Na moje przyjście, założyła strój krakowski i powitała mnie wierszem.
Za każdym z tych portretów stoi spotkanie – 2-3 godziny, herbata, ciasto.
To była okazja do tego, aby poznać ludzi, z którymi na co dzień pracuję.
Pierwszą rzeczą było wspólne oglądanie zdjęć Zofii Rydet. Opowiadałam o tym, jak ona pracowała, co robiła. I to wszystkich przekonywało.
Fotografowanie stało się dla mnie okazją do odnowienia znajomości z osobami, z którymi nie widziałem się od lat.
Przyszłam do tej pani, ale zanim zrobiłyśmy zdjęcie, czekałam ponad godzinę – mówiła, że „rychtuje się do fotografii”.

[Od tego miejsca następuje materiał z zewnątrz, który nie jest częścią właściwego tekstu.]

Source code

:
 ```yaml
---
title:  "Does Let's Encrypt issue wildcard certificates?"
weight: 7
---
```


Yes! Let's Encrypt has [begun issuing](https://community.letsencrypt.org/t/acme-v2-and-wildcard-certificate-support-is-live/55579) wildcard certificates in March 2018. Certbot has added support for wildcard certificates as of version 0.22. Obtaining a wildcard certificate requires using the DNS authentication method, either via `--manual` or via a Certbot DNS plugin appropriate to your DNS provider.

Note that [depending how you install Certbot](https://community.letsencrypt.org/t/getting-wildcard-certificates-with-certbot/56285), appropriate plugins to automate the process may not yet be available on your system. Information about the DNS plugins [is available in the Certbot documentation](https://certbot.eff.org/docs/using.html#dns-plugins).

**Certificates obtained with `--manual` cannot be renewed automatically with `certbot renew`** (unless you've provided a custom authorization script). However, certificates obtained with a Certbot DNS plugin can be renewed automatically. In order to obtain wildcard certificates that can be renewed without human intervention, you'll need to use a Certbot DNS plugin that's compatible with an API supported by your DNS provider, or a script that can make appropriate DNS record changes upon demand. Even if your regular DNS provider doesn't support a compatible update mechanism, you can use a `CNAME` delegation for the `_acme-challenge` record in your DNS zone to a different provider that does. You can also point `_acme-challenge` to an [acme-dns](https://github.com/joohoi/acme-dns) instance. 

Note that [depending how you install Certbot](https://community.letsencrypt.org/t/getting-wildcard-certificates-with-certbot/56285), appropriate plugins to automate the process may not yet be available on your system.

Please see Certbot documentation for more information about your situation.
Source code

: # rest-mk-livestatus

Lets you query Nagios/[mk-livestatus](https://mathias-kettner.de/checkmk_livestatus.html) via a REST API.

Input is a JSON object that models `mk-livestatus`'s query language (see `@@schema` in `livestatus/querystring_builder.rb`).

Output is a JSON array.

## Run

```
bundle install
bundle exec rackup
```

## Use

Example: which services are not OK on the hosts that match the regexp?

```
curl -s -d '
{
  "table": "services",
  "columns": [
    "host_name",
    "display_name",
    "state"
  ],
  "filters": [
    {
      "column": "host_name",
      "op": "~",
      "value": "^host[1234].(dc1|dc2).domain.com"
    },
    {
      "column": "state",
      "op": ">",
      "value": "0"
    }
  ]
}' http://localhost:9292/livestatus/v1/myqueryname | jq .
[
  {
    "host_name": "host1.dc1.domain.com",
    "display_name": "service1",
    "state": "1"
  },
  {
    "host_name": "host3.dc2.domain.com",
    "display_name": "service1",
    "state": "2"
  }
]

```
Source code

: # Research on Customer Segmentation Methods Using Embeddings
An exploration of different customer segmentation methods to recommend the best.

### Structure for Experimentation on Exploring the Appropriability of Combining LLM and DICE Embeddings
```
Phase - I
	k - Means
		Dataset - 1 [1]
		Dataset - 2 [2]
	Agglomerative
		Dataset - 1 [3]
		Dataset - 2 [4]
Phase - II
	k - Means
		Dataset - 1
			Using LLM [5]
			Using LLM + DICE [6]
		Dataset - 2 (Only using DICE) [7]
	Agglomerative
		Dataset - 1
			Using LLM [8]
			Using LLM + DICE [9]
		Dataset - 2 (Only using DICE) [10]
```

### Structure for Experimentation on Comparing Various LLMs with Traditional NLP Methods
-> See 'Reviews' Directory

Zróbcie zdjęcia i z tych obrazków, i z kredensu. Bo zaraz tego nie będzie, młode gospodynie tego nie chcą. Kiedyś były dwa rzędy świątków w każdym domu, teraz ludzie już nie chcą. Zmienia się wszystko. Zróbcie zdjęcia, aby zostało na pokolenia, jak to kiedyś było.
Nie było łazienek, nikt nie chorował, nie było grypy żołądkowej, w jednej bańce czysta woda, w drugiej brudna.
W dzisiejszych czasach kto by to widział mieć w chałupie lep na muchy
Spotkanie zaczęliśmy od obejrzenia filmu o Zofii Rydet. Potem poszło już łatwo.